How many lines in the records below contain the word "post"? Answer with the number only.

[Excerpts from a dataset]
--------------------

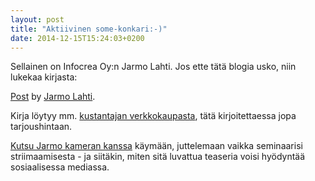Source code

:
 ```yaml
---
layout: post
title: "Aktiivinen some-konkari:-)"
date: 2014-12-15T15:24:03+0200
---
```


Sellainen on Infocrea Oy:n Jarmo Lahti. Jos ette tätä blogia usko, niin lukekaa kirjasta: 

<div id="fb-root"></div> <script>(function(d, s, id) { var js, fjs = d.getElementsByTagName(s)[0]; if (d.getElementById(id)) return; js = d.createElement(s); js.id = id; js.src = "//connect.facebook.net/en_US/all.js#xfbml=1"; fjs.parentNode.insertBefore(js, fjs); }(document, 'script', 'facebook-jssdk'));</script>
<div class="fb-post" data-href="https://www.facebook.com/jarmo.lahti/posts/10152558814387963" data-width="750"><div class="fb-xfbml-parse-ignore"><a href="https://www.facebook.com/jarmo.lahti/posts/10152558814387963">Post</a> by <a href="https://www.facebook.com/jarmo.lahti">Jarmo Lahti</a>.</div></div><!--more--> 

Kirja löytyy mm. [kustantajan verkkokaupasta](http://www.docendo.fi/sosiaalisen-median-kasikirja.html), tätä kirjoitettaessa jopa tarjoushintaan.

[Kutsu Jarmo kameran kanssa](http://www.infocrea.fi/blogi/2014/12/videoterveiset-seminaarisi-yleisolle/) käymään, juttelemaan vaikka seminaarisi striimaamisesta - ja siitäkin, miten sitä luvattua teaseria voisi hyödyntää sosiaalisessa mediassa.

--------------------

# RESULT OF THIS EXERCISE
2